What you should do: All lines from the one with "15. Identify the" to the end of the entries below must be written out exactly. Leave out any other line.

*** The data ***

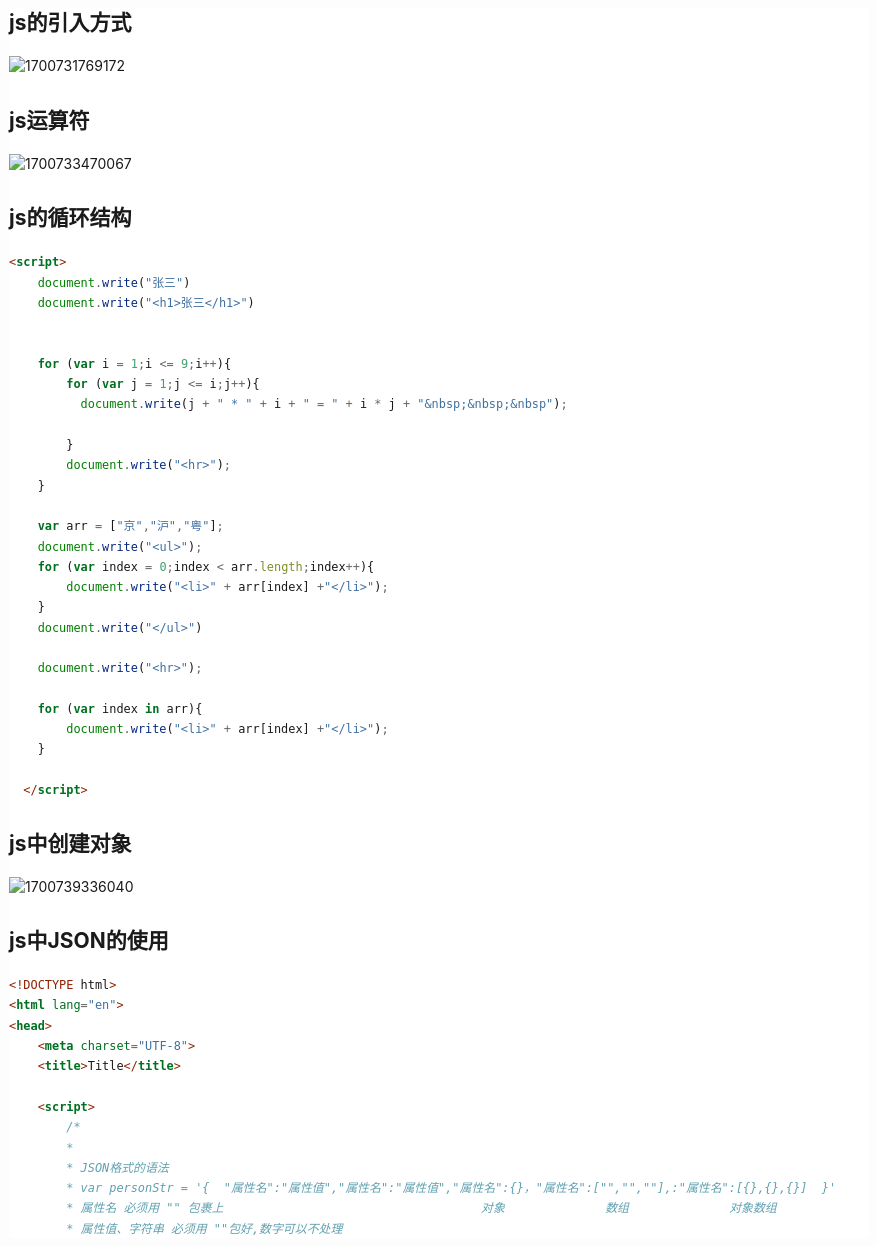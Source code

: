 ## js的引入方式

![1700731769172](C:\Users\xiaoyubing\AppData\Roaming\Typora\typora-user-images\1700731769172.png)

## js运算符

![1700733470067](C:\Users\xiaoyubing\AppData\Roaming\Typora\typora-user-images\1700733470067.png)

## js的循环结构

```html
<script>
    document.write("张三")
    document.write("<h1>张三</h1>")


    for (var i = 1;i <= 9;i++){
        for (var j = 1;j <= i;j++){
          document.write(j + " * " + i + " = " + i * j + "&nbsp;&nbsp;&nbsp");

        }
        document.write("<hr>");
    }

    var arr = ["京","沪","粤"];
    document.write("<ul>");
    for (var index = 0;index < arr.length;index++){
        document.write("<li>" + arr[index] +"</li>");
    }
    document.write("</ul>")

    document.write("<hr>");

    for (var index in arr){
        document.write("<li>" + arr[index] +"</li>");
    }

  </script>
```

## js中创建对象

![1700739336040](C:\Users\xiaoyubing\AppData\Roaming\Typora\typora-user-images\1700739336040.png)

## js中JSON的使用

```html
<!DOCTYPE html>
<html lang="en">
<head>
    <meta charset="UTF-8">
    <title>Title</title>

    <script>
        /*
        *
        * JSON格式的语法
        * var personStr = '{  "属性名":"属性值","属性名":"属性值","属性名":{}，"属性名":["","",""],:"属性名":[{},{},{}]  }'
        * 属性名 必须用 "" 包裹上                                    对象              数组              对象数组
        * 属性值、字符串 必须用 ""包好,数字可以不处理
```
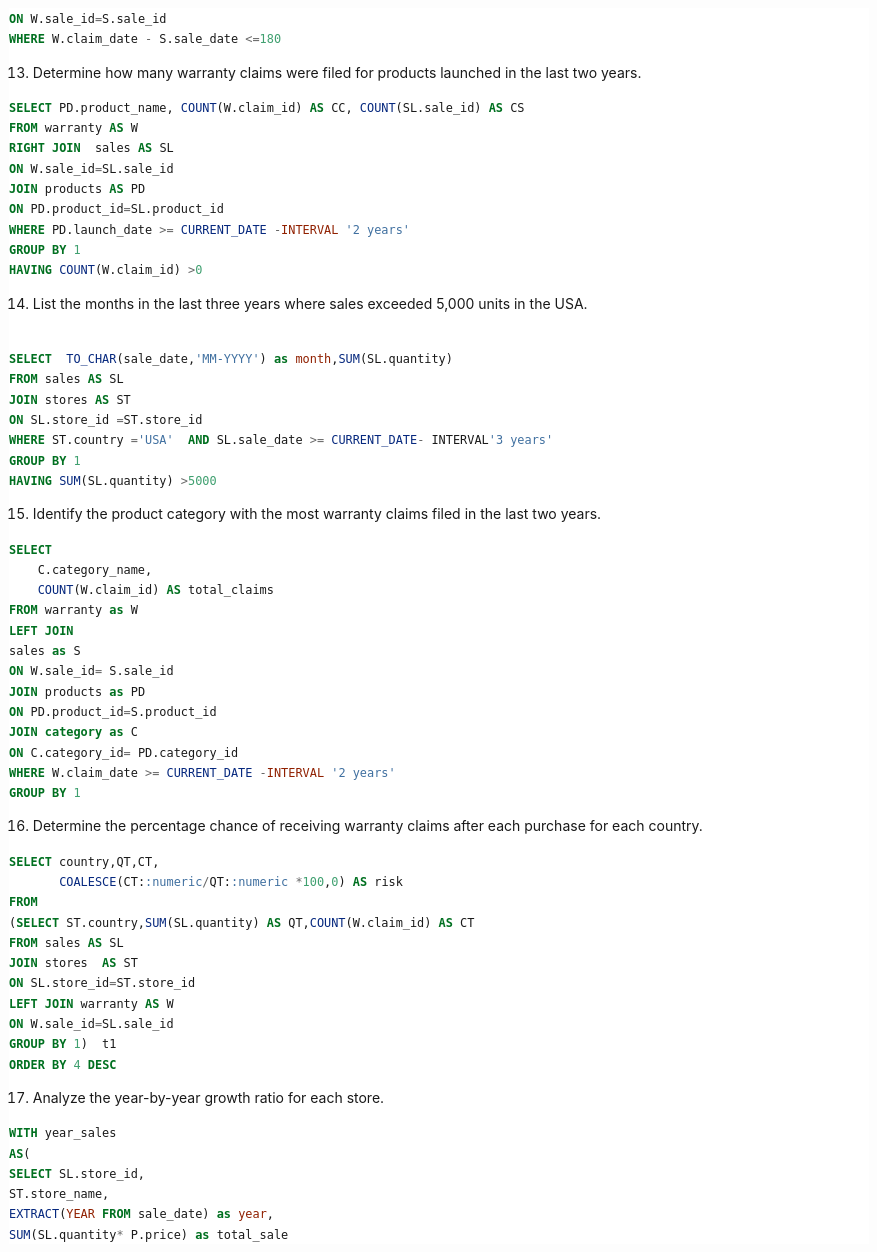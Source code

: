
 ```sql
ON W.sale_id=S.sale_id
WHERE W.claim_date - S.sale_date <=180
```
13. Determine how many warranty claims were filed for products launched in the last two years.
```sql
SELECT PD.product_name, COUNT(W.claim_id) AS CC, COUNT(SL.sale_id) AS CS
FROM warranty AS W
RIGHT JOIN  sales AS SL
ON W.sale_id=SL.sale_id
JOIN products AS PD
ON PD.product_id=SL.product_id
WHERE PD.launch_date >= CURRENT_DATE -INTERVAL '2 years'
GROUP BY 1
HAVING COUNT(W.claim_id) >0
```
14. List the months in the last three years where sales exceeded 5,000 units in the USA.
```sql

SELECT  TO_CHAR(sale_date,'MM-YYYY') as month,SUM(SL.quantity)
FROM sales AS SL
JOIN stores AS ST
ON SL.store_id =ST.store_id
WHERE ST.country ='USA'  AND SL.sale_date >= CURRENT_DATE- INTERVAL'3 years'
GROUP BY 1
HAVING SUM(SL.quantity) >5000
```
15. Identify the product category with the most warranty claims filed in the last two years.
```sql
SELECT
	C.category_name,
	COUNT(W.claim_id) AS total_claims
FROM warranty as W
LEFT JOIN
sales as S
ON W.sale_id= S.sale_id
JOIN products as PD
ON PD.product_id=S.product_id
JOIN category as C
ON C.category_id= PD.category_id
WHERE W.claim_date >= CURRENT_DATE -INTERVAL '2 years'
GROUP BY 1
```
16. Determine the percentage chance of receiving warranty claims after each purchase for each country.
```sql
SELECT country,QT,CT,
	   COALESCE(CT::numeric/QT::numeric *100,0) AS risk
FROM
(SELECT ST.country,SUM(SL.quantity) AS QT,COUNT(W.claim_id) AS CT
FROM sales AS SL
JOIN stores  AS ST
ON SL.store_id=ST.store_id
LEFT JOIN warranty AS W
ON W.sale_id=SL.sale_id
GROUP BY 1)  t1
ORDER BY 4 DESC
```
17. Analyze the year-by-year growth ratio for each store.
```sql
WITH year_sales 
AS(
SELECT SL.store_id,
ST.store_name,
EXTRACT(YEAR FROM sale_date) as year,
SUM(SL.quantity* P.price) as total_sale
```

*** End of The data ***

Reply to the task:
15. Identify the product category with the most warranty claims filed in the last two years.
```sql
SELECT
	C.category_name,
	COUNT(W.claim_id) AS total_claims
FROM warranty as W
LEFT JOIN
sales as S
ON W.sale_id= S.sale_id
JOIN products as PD
ON PD.product_id=S.product_id
JOIN category as C
ON C.category_id= PD.category_id
WHERE W.claim_date >= CURRENT_DATE -INTERVAL '2 years'
GROUP BY 1
```
16. Determine the percentage chance of receiving warranty claims after each purchase for each country.
```sql
SELECT country,QT,CT,
	   COALESCE(CT::numeric/QT::numeric *100,0) AS risk
FROM
(SELECT ST.country,SUM(SL.quantity) AS QT,COUNT(W.claim_id) AS CT
FROM sales AS SL
JOIN stores  AS ST
ON SL.store_id=ST.store_id
LEFT JOIN warranty AS W
ON W.sale_id=SL.sale_id
GROUP BY 1)  t1
ORDER BY 4 DESC
```
17. Analyze the year-by-year growth ratio for each store.
```sql
WITH year_sales 
AS(
SELECT SL.store_id,
ST.store_name,
EXTRACT(YEAR FROM sale_date) as year,
SUM(SL.quantity* P.price) as total_sale
```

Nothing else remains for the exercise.